By Elizabeth Randolph and Raymond Allan
Maureen Centa is a mother of six; two biological, one adopted and three she and her husband adopted after having them as foster children.
“We adopted our girls at 11 and 13 after their biological mother couldn’t follow through with a plan to keep them with her,” Centa said. “After adopting them, our director told us about a 14-year-old boy who needed a home, but I didn’t think we were in a place to have more children. We ended up having him over for Easter and it was his first time decorating Easter eggs at 14-years-old and he was wonderful.

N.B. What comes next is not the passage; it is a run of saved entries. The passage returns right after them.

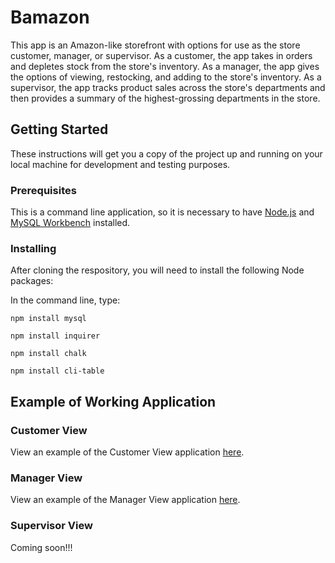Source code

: # Bamazon

This app is an Amazon-like storefront with options for use as the store customer, manager, or supervisor. As a customer, the app takes in orders and depletes stock from the store's inventory. As a manager, the app gives the options of viewing, restocking, and adding to the store's inventory. As a supervisor, the app tracks product sales across the store's departments and then provides a summary of the highest-grossing departments in the store.

## Getting Started

These instructions will get you a copy of the project up and running on your local machine for development and testing purposes.

### Prerequisites

This is a command line application, so it is necessary to have [Node.js](https://nodejs.org/en/) and [MySQL Workbench](https://www.mysql.com/products/workbench/) installed.

### Installing

After cloning the respository, you will need to install the following Node packages:

In the command line, type:

```
npm install mysql
```
```
npm install inquirer
```
```
npm install chalk
```
```
npm install cli-table
```

## Example of Working Application

### Customer View
View an example of the Customer View application [here](https://drive.google.com/file/d/1ghklN4NiOyIrpiArSxu5lfp6wwjTRE4z/view).



### Manager View
View an example of the Manager View application [here](https://drive.google.com/file/d/1-KxyBVC9-BC3jXPvMNCPjLiPZ93dLGsn/view).



### Supervisor View
Coming soon!!!
##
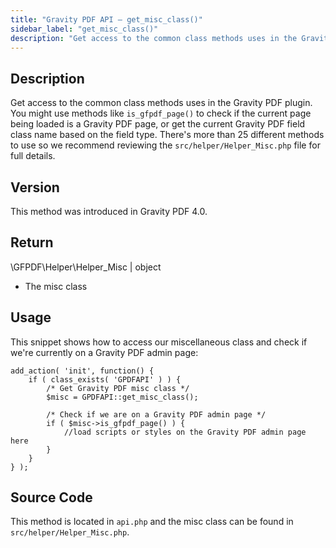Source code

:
 ```yaml
---
title: "Gravity PDF API – get_misc_class()"
sidebar_label: "get_misc_class()"
description: "Get access to the common class methods uses in the Gravity PDF plugin. There's over 25 different methods to utilise. "
---
```


## Description

Get access to the common class methods uses in the Gravity PDF plugin. You might use methods like `is_gfpdf_page()` to check if the current page being loaded is a Gravity PDF page, or get the current Gravity PDF field class name based on the field type. There's more than 25 different methods to use so we recommend reviewing the `src/helper/Helper_Misc.php` file for full details.

## Version

This method was introduced in Gravity PDF 4.0.

## Return

\\GFPDF\\Helper\\Helper\_Misc \| object
* The misc class

## Usage

This snippet shows how to access our miscellaneous class and check if we're currently on a Gravity PDF admin page:

```
add_action( 'init', function() {
    if ( class_exists( 'GPDFAPI' ) ) {
        /* Get Gravity PDF misc class */
        $misc = GPDFAPI::get_misc_class();

        /* Check if we are on a Gravity PDF admin page */
        if ( $misc->is_gfpdf_page() ) {
            //load scripts or styles on the Gravity PDF admin page here
        }
    }
} );
```

## Source Code

This method is located in `api.php` and the misc class can be found in `src/helper/Helper_Misc.php`.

When he left, I went upstairs and my husband had tears in his eyes and said, ‘that’s our son, too.’”
Centa and her husband were able to provide a home for three out of a reported 12,500 foster care children in the state of Ohio. Many of these children have been placed in multiple foster homes before they’ve reached the age of 18. Once they are 18, they have “aged out” of the foster care system and are left to fend for themselves in most cases. According to the Junior League of Cleveland, foster care children who age out are at a higher risk for homelessness, unemployment, human trafficking, public assistance and incarceration.

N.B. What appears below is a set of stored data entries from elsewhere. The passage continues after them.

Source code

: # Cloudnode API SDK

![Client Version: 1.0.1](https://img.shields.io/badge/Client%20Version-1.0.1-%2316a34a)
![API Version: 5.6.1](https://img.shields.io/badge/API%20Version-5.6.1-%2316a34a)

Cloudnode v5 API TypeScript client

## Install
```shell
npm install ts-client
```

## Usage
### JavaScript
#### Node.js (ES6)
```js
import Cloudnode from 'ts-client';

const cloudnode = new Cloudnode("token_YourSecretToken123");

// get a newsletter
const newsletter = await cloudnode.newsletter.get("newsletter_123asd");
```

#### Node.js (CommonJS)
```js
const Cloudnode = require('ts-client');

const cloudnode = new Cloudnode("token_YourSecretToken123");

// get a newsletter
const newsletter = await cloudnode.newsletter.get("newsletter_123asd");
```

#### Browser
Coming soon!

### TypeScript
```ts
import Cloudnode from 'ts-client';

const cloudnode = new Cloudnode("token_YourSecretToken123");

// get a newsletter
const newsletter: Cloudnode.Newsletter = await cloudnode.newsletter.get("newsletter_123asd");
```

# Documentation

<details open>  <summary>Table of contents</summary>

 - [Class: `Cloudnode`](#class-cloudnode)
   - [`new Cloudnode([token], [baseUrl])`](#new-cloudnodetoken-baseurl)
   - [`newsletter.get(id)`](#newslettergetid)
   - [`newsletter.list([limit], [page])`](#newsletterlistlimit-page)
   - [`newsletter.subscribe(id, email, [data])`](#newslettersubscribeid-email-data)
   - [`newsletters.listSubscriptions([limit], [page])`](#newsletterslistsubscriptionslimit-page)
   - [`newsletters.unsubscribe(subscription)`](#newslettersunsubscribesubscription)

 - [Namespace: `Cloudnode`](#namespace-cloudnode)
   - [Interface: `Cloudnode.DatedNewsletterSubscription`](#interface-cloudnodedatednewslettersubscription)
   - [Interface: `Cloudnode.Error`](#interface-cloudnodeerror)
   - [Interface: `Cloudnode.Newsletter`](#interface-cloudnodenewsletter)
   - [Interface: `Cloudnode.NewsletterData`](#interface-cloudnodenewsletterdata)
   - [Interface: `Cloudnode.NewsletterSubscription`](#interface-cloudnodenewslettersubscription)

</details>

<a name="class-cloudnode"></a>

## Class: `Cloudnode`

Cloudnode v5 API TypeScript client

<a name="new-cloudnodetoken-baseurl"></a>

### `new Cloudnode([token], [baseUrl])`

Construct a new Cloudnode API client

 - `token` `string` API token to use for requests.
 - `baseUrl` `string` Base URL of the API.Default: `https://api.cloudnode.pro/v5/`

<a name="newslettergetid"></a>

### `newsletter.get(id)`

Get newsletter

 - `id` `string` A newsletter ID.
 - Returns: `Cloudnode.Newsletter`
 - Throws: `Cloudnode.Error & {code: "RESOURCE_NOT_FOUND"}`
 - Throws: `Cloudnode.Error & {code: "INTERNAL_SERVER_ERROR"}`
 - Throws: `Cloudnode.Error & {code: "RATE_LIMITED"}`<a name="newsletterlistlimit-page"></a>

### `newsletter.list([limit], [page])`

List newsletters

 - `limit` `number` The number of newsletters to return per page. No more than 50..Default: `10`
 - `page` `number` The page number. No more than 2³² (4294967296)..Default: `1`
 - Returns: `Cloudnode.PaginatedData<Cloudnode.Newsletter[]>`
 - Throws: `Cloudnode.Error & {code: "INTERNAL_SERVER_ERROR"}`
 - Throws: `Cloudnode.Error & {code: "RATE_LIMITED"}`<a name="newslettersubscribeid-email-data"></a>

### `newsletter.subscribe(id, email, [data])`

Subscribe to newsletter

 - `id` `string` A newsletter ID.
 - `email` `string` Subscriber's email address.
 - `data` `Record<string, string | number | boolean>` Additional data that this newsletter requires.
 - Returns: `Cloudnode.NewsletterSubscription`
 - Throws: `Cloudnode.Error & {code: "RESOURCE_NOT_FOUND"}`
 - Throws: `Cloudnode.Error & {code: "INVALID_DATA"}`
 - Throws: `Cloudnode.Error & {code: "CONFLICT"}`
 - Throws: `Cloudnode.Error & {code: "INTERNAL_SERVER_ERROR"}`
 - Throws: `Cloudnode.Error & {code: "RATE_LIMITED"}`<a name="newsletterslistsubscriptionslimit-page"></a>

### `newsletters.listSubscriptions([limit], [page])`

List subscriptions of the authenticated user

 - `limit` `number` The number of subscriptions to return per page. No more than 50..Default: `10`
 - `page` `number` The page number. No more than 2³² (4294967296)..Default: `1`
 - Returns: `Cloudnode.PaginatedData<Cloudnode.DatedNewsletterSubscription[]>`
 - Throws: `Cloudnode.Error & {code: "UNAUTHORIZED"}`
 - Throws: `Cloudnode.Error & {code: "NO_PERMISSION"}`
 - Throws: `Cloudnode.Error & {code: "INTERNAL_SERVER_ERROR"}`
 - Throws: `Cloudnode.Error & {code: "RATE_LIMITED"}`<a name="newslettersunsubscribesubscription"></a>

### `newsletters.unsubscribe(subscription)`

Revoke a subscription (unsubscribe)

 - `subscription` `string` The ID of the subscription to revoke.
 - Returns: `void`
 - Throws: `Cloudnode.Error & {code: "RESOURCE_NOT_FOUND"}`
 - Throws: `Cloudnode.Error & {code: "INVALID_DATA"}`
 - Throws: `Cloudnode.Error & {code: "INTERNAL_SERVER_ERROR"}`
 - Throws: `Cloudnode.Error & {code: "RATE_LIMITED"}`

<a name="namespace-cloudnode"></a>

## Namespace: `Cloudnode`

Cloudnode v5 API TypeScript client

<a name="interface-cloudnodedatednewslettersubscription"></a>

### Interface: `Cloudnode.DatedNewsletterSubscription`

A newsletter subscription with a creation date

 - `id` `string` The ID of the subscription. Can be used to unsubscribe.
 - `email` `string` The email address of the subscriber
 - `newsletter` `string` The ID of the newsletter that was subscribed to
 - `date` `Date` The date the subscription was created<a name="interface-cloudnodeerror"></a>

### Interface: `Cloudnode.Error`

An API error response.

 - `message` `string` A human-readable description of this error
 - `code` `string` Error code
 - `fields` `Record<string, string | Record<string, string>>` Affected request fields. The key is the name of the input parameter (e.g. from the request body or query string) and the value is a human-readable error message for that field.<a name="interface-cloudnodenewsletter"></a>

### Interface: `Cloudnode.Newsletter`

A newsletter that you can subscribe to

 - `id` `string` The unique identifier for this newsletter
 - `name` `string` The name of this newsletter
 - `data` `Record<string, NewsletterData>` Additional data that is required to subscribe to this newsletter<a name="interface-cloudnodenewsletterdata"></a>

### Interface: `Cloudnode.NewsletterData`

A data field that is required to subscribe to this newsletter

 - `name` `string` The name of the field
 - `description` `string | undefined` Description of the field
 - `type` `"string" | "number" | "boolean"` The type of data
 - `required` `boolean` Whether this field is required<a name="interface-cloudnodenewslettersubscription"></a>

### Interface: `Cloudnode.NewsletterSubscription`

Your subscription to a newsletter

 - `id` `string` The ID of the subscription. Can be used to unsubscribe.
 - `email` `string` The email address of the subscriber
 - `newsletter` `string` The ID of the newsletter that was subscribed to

House Bill 50, an Ohio bill introduced by representatives Dorothy Pelanda and Cheryl L. Grossman, could allow children to stay under foster care guardianship until they are 21. The bill will give children an extra three years to learn about what goes into being an adult, as well as providing a safety net for them. If passed, children wouldn’t be required to stay in foster care once they are 18 if they feel equipped to live on their own.

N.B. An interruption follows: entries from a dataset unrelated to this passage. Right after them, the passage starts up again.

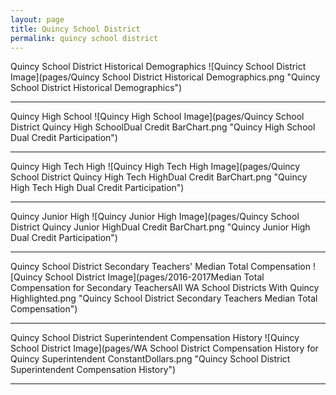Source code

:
 ```yaml
---
layout: page
title: Quincy School District
permalink: quincy school district
---
```



Quincy School District Historical Demographics
![Quincy School District Image](pages/Quincy School District Historical Demographics.png "Quincy School District Historical Demographics")

___

Quincy High School
![Quincy High School Image](pages/Quincy School District Quincy High SchoolDual Credit BarChart.png "Quincy High School Dual Credit Participation")

___

Quincy High Tech High
![Quincy High Tech High Image](pages/Quincy School District Quincy High Tech HighDual Credit BarChart.png "Quincy High Tech High Dual Credit Participation")

___

Quincy Junior High
![Quincy Junior High Image](pages/Quincy School District Quincy Junior HighDual Credit BarChart.png "Quincy Junior High Dual Credit Participation")

___

Quincy School District Secondary Teachers' Median Total Compensation
![Quincy School District Image](pages/2016-2017Median Total Compensation for Secondary TeachersAll WA School Districts With Quincy Highlighted.png "Quincy School District Secondary Teachers Median Total Compensation")

___

Quincy School District Superintendent Compensation History
![Quincy School District Image](pages/WA School District Compensation History for Quincy Superintendent ConstantDollars.png "Quincy School District Superintendent Compensation History")

___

Ohio Attorney General Mike DeWine recently announced his support of the bill, in a column for the my Daily Dayton news.
“Research confirms that foster youth in states where the age limit has been raised are more likely to have some college education and earn higher incomes,” DeWine said. They’re also less likely to experience teen pregnancy or incarceration.
DeWine also stated that his office has issued a $1 million grant for “Ohio Reach”, a program that connects kids who are aging out of foster care with opportunities for a higher education.
Caring for Kids is a private adoption and foster care agency where Centa works as a recruitment and training coordinator. The career change came after she realized she loved working with foster children. CFK provides adoptive and foster parents for children who have nowhere else to go. Centa said the agency also has programs foster children once they are 18.
“Once a foster child ages out of foster care, it can be difficult for them to keep those relationships because they’re so used to (once they leave the home) not having a connection with the family anymore,” she said. “For our agency, we have Wendy’s wonderful kids program provided by the Dave Thomas Foundation and Wendy’s restaurants. The program provides us with grants for recruiters whose main focus is to find someone from a foster child’s past who could possibly adopt the children. When that’s not attainable, we provide permanency partners for children so that when they are 18, they have someone who agrees to help them by taking them grocery shopping or adding themselves as a reference for them to get a job or an apartment.
Centa said in addition to what Caring for Kids provides, some colleges like Cleveland State University have college programs for children who are about to or have aged out of foster care. Cleveland also provides resources for foster care children who are 18 with College Now Greater Cleveland.
“These are great programs, but there’s still a lack of resources for kids once they’re 18,” she said.
House Bill 50 has yet to be passed and one of the biggest issues of the bill is it will take more of taxpayers’ dollars. In the state of Ohio, taxpayers pay for the money provided for foster parents, also known as “per diems”. With a per diem, foster families in Ohio are paid an average of $20-$30 a day to provide for the child, which varies from county to county. While this can be costly, reports from Junior League of Cleveland show that taxpayers pay on average $300,000 for students who age out of foster care. These costs are typically for prison costs, public assistance and other social costs the young adult may need as a result of not having other resources.
“Taxpayers don’t realize that they’re actually saving by supporting the bill,” Centa said.
Centa said foster kids who age out need support with or without a bill that makes it possible for foster families to do so.
“Even if a foster child is 18, they still need somewhere to go for holidays or just when they’re having a bad day at school,” she said. “This child lost every single thing that they know and they have to learn new ways of a culture and they need someone to help them with that and that is how I put it into perspective.”